Evidence is quickly ‘stacking up’ in favour of an emerging property boom, with continuing signs that our property markets may have hit the bottom and are now going from strength to strength.

The surge in Investor confidence was captured in NAB’s most recent consumer sentiment survey; Time to buy a dwelling indicator, which rose to the highest level seen in 7 years. This confidence was further recognised via a significant improvement to NAB’s House price expectations index, where the results bounced back to resemble pre-covid vibrant market momentum.

 

 

 

 

 

 

 

 

 

 

 

A growing list of indicators now point to the fact that we have passed the bottom, and are entering a rebound period.

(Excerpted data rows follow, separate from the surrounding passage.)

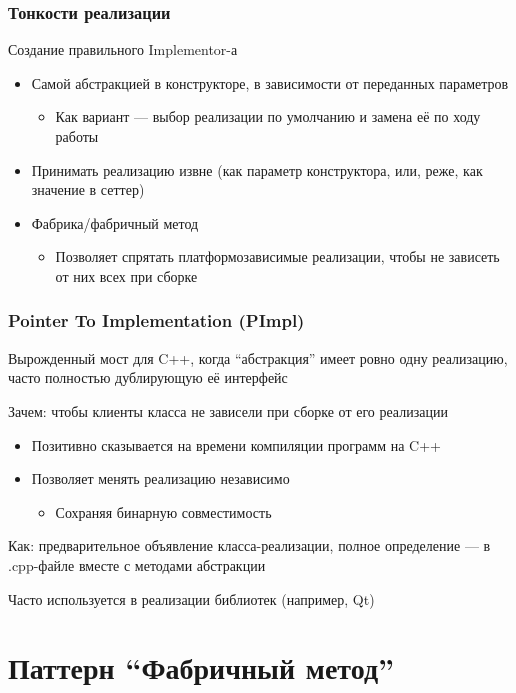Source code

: \documentclass[xetex,mathserif,serif]{beamer}
\begin{document}
	\begin{frame}
		\frametitle{Тонкости реализации}
		Создание правильного Implementor-а
		\begin{itemize}
			\item Самой абстракцией в конструкторе, в зависимости от переданных параметров
			\begin{itemize}
				\item Как вариант --- выбор реализации по умолчанию и замена её по ходу работы
			\end{itemize}
			\item Принимать реализацию извне (как параметр конструктора, или, реже, как значение в сеттер)
			\item Фабрика/фабричный метод
			\begin{itemize}
				\item Позволяет спрятать платформозависимые реализации, чтобы не зависеть от них всех при сборке
			\end{itemize}
		\end{itemize}
	\end{frame}

	\begin{frame}
		\frametitle{Pointer To Implementation (PImpl)}
		Вырожденный мост для C++, когда ``абстракция'' имеет ровно одну реализацию, часто полностью дублирующую её интерфейс

		Зачем: чтобы клиенты класса не зависели при сборке от его реализации

		\begin{itemize}
			\item Позитивно сказывается на времени компиляции программ на C++
			\item Позволяет менять реализацию независимо
			\begin{itemize}
				\item Сохраняя бинарную совместимость
			\end{itemize}
		\end{itemize}

		Как: предварительное объявление класса-реализации, полное определение --- в .cpp-файле вместе с методами абстракции

		Часто используется в реализации библиотек (например, Qt)
	\end{frame}

	\section{Паттерн ``Фабричный метод''}
\end{document}
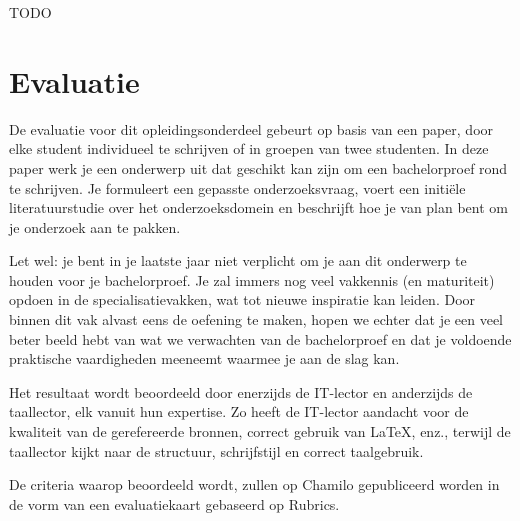 TODO

\section{Evaluatie}
\label{sec:evaluatie}

De evaluatie voor dit opleidingsonderdeel gebeurt op basis van een paper, door elke student individueel te schrijven of in groepen van twee studenten. In deze paper werk je een onderwerp uit dat geschikt kan zijn om een bachelorproef rond te schrijven. Je formuleert een gepasste onderzoeksvraag, voert een initiële literatuurstudie over het onderzoeksdomein en beschrijft hoe je van plan bent om je onderzoek aan te pakken. 

Let wel: je bent in je laatste jaar niet verplicht om je aan dit onderwerp te houden voor je bachelorproef. Je zal immers nog veel vakkennis (en maturiteit) opdoen in de specialisatievakken, wat tot nieuwe inspiratie kan leiden. Door binnen dit vak alvast eens de oefening te maken, hopen we echter dat je een veel beter beeld hebt van wat we verwachten van de bachelorproef en dat je voldoende praktische vaardigheden meeneemt waarmee je aan de slag kan.

Het resultaat wordt beoordeeld door enerzijds de IT-lector en anderzijds de taallector, elk vanuit hun expertise. Zo heeft de IT-lector aandacht voor de kwaliteit van de gerefereerde bronnen, correct gebruik van {\LaTeX}, enz., terwijl de taallector kijkt naar de structuur, schrijfstijl en correct taalgebruik.

De criteria waarop beoordeeld wordt, zullen op Chamilo gepubliceerd worden in de vorm van een evaluatiekaart gebaseerd op Rubrics.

Perhaps one of the most significant milestones that could be remembered by many as the key turning point within this unprecedented pandemic period will be the RBA announcement on Melbourne Cup Day 2020.

 

Did the RBA provide tipping point?

The latest announcements by the Reserve Bank of Australia may have provided the final ingredients required to trigger the start of a new post Covid-19 property market chapter.

Not only did the Reserve Bank cut the official cash rate to a new historic low, they also announced that Australia’s first Recession in 30 years was already over. But the good news kept coming, with the RBA Governor also assuring investors that low interest stay and we should expect the current low levels to be ‘the norm’ for at least the next few years.

Survey after survey are now capturing a significant rise in consumer confidence. ME Bank’s latest Quarterly Property Sentiment Report, has highlighted that Homeowners are less worried about the state of the property market while prospective buyers are feeling more confident about buying or selling.

The results form most surveys confirm that optimism in the property market has almost rebounded to pre-COVID levels after numerous cuts to interest rates and a bounce back in house prices.

 

Investors are back in the market

The recent Quarterly Property Sentiment Report conducted by ME Bank also identified that more than two-thirds (69%) of property owners and buyers indicated that ‘record low interest rates have made buying or investing in property more attractive to them’.

The report found investors are feeling more positive about the property market, up from 34% in April to 43% in October.

Perhaps the biggest area of concern was with regards to feed back around the potential need for Property Investors to reduce rents in the near future, with 78% believing this would be required in  the Sydney rental market and 73% in Melbourne.

“Despite the challenges of the current rental market, investor sentiment appears resilient and on the road to recovery,” Mr Bartolo from ME Bank commented.

“There are many factors at play, but with the residential property being a prudent investment vehicle and low interest rates, investors seem prepared to weather any property market fluctuations that may occur as the COVID-19 situation evolves.”